The painting itself depicts a vivid bouquet of flowers in striking tones of red, yellow, and saturated blue. The background is subtle—ominous, grey, and full of delicate shadows. But the flowers aren’t the central objects of the piece. Instead, Flack hides morbid symbolism in her painting, depicting a skull, a watch, a die, and—very delicately—a pair of moths that balance on a single blade of grass.

The objects appear random, but Flack is deliberate. Time to Save is filled with clocks and skulls promising death and the passing of time. Perhaps Flack wants to highlight the importance of saving and spending time wisely within the constraints of human life. It’s on the nose. It’s in your face. But good art should whack you over the head with realizations you’d rather not confront.

My favorite thing about Time to Save is how it’s painted. Although it’s oil and acrylic on canvas, the painting looks like a Photoshopped picture out of a ’70s fever dream. It’s a glossy kind of realism, and Flack wants you to really look to realize that it’s paint you’re viewing. Only when you stand really close to it are you able to see the swatches of acrylic. As you approach from afar, the shifting contours of the painting focus and unfocus in hazy ambiguity. It’s disconcerting; that’s why it works.  

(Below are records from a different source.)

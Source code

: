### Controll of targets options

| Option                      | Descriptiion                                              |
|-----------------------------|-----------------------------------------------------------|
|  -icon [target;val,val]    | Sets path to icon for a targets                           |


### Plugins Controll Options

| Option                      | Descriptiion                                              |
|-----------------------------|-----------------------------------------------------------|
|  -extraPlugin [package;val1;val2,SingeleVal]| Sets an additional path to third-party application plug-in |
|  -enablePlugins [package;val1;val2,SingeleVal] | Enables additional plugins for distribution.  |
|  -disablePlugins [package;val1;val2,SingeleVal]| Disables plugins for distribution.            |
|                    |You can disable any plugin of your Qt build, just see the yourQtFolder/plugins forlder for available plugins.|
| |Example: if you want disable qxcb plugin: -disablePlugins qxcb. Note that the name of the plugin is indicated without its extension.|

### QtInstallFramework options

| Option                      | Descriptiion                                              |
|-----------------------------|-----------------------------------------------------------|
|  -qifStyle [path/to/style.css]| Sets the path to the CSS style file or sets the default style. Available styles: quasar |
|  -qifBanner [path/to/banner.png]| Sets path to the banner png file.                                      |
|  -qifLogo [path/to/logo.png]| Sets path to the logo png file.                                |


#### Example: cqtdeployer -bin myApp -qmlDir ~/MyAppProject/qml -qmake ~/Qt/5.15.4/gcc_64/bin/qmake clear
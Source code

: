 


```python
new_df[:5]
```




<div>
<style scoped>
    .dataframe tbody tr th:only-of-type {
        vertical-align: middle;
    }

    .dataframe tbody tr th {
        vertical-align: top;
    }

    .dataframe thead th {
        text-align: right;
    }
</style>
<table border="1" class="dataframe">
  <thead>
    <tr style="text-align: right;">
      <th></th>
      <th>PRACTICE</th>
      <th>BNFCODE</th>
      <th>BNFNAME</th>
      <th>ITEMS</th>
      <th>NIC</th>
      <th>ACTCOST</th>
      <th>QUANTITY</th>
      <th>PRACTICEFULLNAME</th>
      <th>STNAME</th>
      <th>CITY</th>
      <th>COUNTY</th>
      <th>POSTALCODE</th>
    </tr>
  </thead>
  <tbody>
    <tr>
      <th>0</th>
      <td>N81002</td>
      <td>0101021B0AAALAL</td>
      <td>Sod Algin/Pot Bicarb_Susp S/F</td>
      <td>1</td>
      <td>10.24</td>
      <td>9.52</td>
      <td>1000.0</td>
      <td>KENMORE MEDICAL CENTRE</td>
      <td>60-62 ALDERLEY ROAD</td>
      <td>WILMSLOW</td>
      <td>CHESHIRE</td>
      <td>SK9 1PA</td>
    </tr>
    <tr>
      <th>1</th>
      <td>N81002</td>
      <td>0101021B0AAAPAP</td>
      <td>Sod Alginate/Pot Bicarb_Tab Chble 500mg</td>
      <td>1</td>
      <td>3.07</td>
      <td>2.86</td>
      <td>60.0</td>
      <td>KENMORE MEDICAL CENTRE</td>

Flack’s boldness is set off by the delicate composition and geometry of the piece. Her objects sit at weird angles; the die seems to be suspended in mid-air; the moths appear as though they could flutter away at any moment. The painting holds its breath, and it unsettles the viewer. It’s what made me stop the first time I walked past it. Flack literally “saves” time, immortalizing a moment, and forcing her viewers to engage with immediacy.

As I walked out, the image of Audrey Flack’s still-life burned itself into my memory, and I couldn’t help but feel like I had saved a little time.